▶ **YOUR GOAL**
Output the entries below unchanged, except for the pictures.

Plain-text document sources
=-=-=-=-=

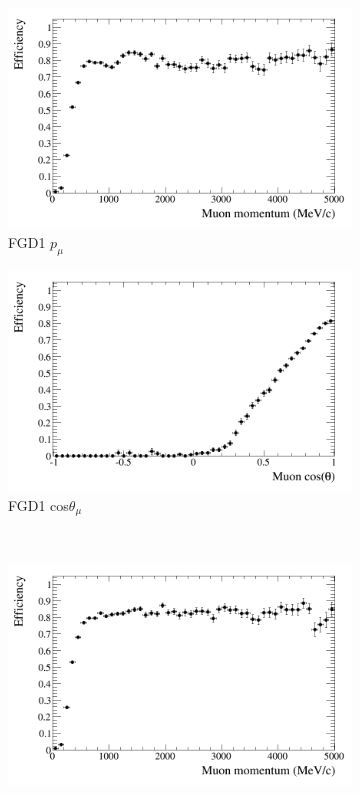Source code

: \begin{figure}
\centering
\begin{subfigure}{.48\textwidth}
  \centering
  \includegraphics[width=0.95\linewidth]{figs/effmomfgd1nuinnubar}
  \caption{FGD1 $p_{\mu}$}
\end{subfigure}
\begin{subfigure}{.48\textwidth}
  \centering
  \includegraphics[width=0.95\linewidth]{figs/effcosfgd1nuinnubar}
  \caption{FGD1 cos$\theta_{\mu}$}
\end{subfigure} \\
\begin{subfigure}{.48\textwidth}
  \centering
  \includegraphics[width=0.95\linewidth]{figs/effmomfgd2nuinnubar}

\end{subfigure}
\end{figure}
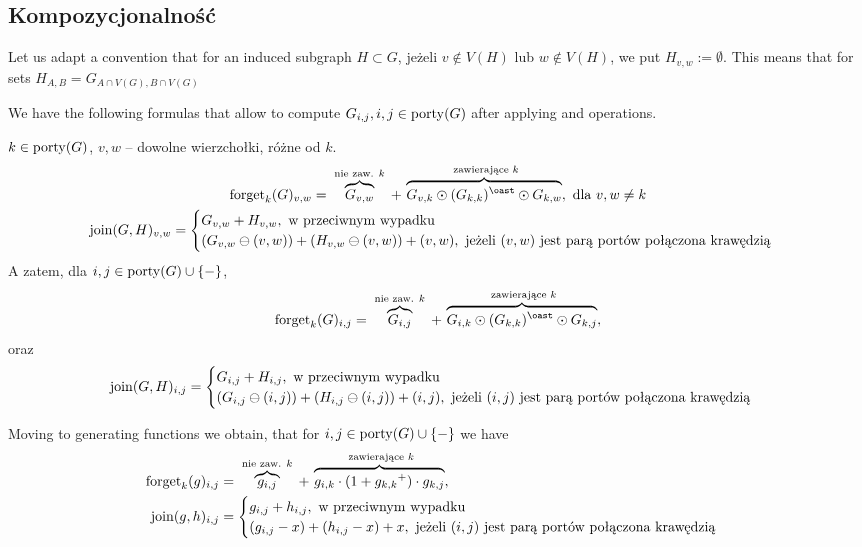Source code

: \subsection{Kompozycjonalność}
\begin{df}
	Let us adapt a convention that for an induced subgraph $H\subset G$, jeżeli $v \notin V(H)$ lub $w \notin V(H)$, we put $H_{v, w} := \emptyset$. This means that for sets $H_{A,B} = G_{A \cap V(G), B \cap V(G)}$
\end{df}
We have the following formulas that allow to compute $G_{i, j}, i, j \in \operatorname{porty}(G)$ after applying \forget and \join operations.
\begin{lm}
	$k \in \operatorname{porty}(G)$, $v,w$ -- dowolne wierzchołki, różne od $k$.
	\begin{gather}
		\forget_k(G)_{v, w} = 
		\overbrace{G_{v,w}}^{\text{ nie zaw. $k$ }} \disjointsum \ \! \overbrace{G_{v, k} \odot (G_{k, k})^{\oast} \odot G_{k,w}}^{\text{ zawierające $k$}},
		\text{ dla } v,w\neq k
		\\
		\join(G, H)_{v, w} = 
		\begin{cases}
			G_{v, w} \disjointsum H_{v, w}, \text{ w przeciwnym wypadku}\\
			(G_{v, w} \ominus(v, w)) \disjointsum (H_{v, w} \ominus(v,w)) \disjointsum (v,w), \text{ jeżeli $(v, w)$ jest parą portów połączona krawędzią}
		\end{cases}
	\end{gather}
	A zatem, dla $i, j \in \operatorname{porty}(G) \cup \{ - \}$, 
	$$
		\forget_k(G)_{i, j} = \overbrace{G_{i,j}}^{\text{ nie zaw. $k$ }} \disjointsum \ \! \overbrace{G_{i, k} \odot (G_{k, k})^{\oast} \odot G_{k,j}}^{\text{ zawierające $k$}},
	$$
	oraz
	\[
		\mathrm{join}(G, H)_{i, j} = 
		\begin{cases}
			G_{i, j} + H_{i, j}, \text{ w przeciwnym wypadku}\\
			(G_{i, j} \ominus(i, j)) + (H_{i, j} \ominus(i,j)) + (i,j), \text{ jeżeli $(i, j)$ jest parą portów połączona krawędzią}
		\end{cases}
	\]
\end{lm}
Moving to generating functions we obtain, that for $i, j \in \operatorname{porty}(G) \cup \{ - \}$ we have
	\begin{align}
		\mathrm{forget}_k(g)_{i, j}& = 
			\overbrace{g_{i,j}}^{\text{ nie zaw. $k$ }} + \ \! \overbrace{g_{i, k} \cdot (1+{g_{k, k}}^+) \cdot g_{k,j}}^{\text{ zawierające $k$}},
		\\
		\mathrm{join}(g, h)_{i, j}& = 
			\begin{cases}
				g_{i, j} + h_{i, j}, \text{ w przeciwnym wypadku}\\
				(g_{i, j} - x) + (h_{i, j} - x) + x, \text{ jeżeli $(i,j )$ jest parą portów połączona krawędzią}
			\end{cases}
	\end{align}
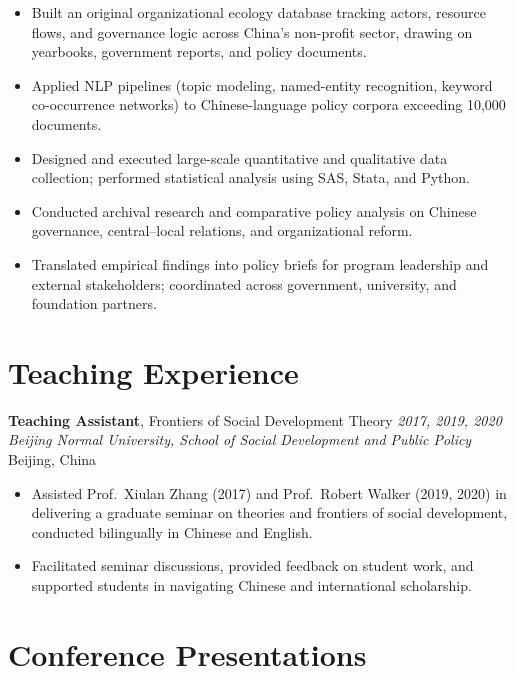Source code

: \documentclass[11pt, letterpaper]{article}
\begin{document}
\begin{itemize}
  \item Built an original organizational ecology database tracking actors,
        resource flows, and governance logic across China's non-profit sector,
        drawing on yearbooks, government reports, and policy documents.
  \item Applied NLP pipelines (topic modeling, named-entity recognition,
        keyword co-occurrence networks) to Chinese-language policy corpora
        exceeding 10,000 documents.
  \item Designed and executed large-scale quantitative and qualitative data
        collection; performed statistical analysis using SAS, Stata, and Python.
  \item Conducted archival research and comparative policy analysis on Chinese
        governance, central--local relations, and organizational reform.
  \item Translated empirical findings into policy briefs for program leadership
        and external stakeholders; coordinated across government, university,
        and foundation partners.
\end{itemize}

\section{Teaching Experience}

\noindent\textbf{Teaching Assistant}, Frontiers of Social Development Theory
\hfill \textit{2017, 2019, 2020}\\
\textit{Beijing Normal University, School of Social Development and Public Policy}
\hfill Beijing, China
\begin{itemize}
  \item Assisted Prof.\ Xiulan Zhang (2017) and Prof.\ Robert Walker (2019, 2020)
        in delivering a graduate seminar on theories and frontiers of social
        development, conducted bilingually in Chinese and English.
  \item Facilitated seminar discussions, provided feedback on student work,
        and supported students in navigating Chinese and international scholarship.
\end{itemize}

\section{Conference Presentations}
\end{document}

=-=-=-=-=

▶ **EXERCISE SOLUTION**
Source code

: \begin{figure}
\centering
\begin{subfigure}{.48\textwidth}
  \centering
  \includegraphics[width=0.95\linewidth]{figs/effmomfgd1nuinnubar}
  \caption{FGD1 $p_{\mu}$}
\end{subfigure}
\begin{subfigure}{.48\textwidth}
  \centering
  \includegraphics[width=0.95\linewidth]{figs/effcosfgd1nuinnubar}
  \caption{FGD1 cos$\theta_{\mu}$}
\end{subfigure} \\
\begin{subfigure}{.48\textwidth}
  \centering
  \includegraphics[width=0.95\linewidth]{figs/effmomfgd2nuinnubar}

\end{subfigure}
\end{figure}
Source code

: \subsection{Kompozycjonalność}
\begin{df}
	Let us adapt a convention that for an induced subgraph $H\subset G$, jeżeli $v \notin V(H)$ lub $w \notin V(H)$, we put $H_{v, w} := \emptyset$. This means that for sets $H_{A,B} = G_{A \cap V(G), B \cap V(G)}$
\end{df}
We have the following formulas that allow to compute $G_{i, j}, i, j \in \operatorname{porty}(G)$ after applying \forget and \join operations.
\begin{lm}
	$k \in \operatorname{porty}(G)$, $v,w$ -- dowolne wierzchołki, różne od $k$.
	\begin{gather}
		\forget_k(G)_{v, w} = 
		\overbrace{G_{v,w}}^{\text{ nie zaw. $k$ }} \disjointsum \ \! \overbrace{G_{v, k} \odot (G_{k, k})^{\oast} \odot G_{k,w}}^{\text{ zawierające $k$}},
		\text{ dla } v,w\neq k
		\\
		\join(G, H)_{v, w} = 
		\begin{cases}
			G_{v, w} \disjointsum H_{v, w}, \text{ w przeciwnym wypadku}\\
			(G_{v, w} \ominus(v, w)) \disjointsum (H_{v, w} \ominus(v,w)) \disjointsum (v,w), \text{ jeżeli $(v, w)$ jest parą portów połączona krawędzią}
		\end{cases}
	\end{gather}
	A zatem, dla $i, j \in \operatorname{porty}(G) \cup \{ - \}$, 
	$$
		\forget_k(G)_{i, j} = \overbrace{G_{i,j}}^{\text{ nie zaw. $k$ }} \disjointsum \ \! \overbrace{G_{i, k} \odot (G_{k, k})^{\oast} \odot G_{k,j}}^{\text{ zawierające $k$}},
	$$
	oraz
	\[
		\mathrm{join}(G, H)_{i, j} = 
		\begin{cases}
			G_{i, j} + H_{i, j}, \text{ w przeciwnym wypadku}\\
			(G_{i, j} \ominus(i, j)) + (H_{i, j} \ominus(i,j)) + (i,j), \text{ jeżeli $(i, j)$ jest parą portów połączona krawędzią}
		\end{cases}
	\]
\end{lm}
Moving to generating functions we obtain, that for $i, j \in \operatorname{porty}(G) \cup \{ - \}$ we have
	\begin{align}
		\mathrm{forget}_k(g)_{i, j}& = 
			\overbrace{g_{i,j}}^{\text{ nie zaw. $k$ }} + \ \! \overbrace{g_{i, k} \cdot (1+{g_{k, k}}^+) \cdot g_{k,j}}^{\text{ zawierające $k$}},
		\\
		\mathrm{join}(g, h)_{i, j}& = 
			\begin{cases}
				g_{i, j} + h_{i, j}, \text{ w przeciwnym wypadku}\\
				(g_{i, j} - x) + (h_{i, j} - x) + x, \text{ jeżeli $(i,j )$ jest parą portów połączona krawędzią}
			\end{cases}
	\end{align}
Source code

: \documentclass[11pt, letterpaper]{article}
\begin{document}
\begin{itemize}
  \item Built an original organizational ecology database tracking actors,
        resource flows, and governance logic across China's non-profit sector,
        drawing on yearbooks, government reports, and policy documents.
  \item Applied NLP pipelines (topic modeling, named-entity recognition,
        keyword co-occurrence networks) to Chinese-language policy corpora
        exceeding 10,000 documents.
  \item Designed and executed large-scale quantitative and qualitative data
        collection; performed statistical analysis using SAS, Stata, and Python.
  \item Conducted archival research and comparative policy analysis on Chinese
        governance, central--local relations, and organizational reform.
  \item Translated empirical findings into policy briefs for program leadership
        and external stakeholders; coordinated across government, university,
        and foundation partners.
\end{itemize}

\section{Teaching Experience}

\noindent\textbf{Teaching Assistant}, Frontiers of Social Development Theory
\hfill \textit{2017, 2019, 2020}\\
\textit{Beijing Normal University, School of Social Development and Public Policy}
\hfill Beijing, China
\begin{itemize}
  \item Assisted Prof.\ Xiulan Zhang (2017) and Prof.\ Robert Walker (2019, 2020)
        in delivering a graduate seminar on theories and frontiers of social
        development, conducted bilingually in Chinese and English.
  \item Facilitated seminar discussions, provided feedback on student work,
        and supported students in navigating Chinese and international scholarship.
\end{itemize}

\section{Conference Presentations}
\end{document}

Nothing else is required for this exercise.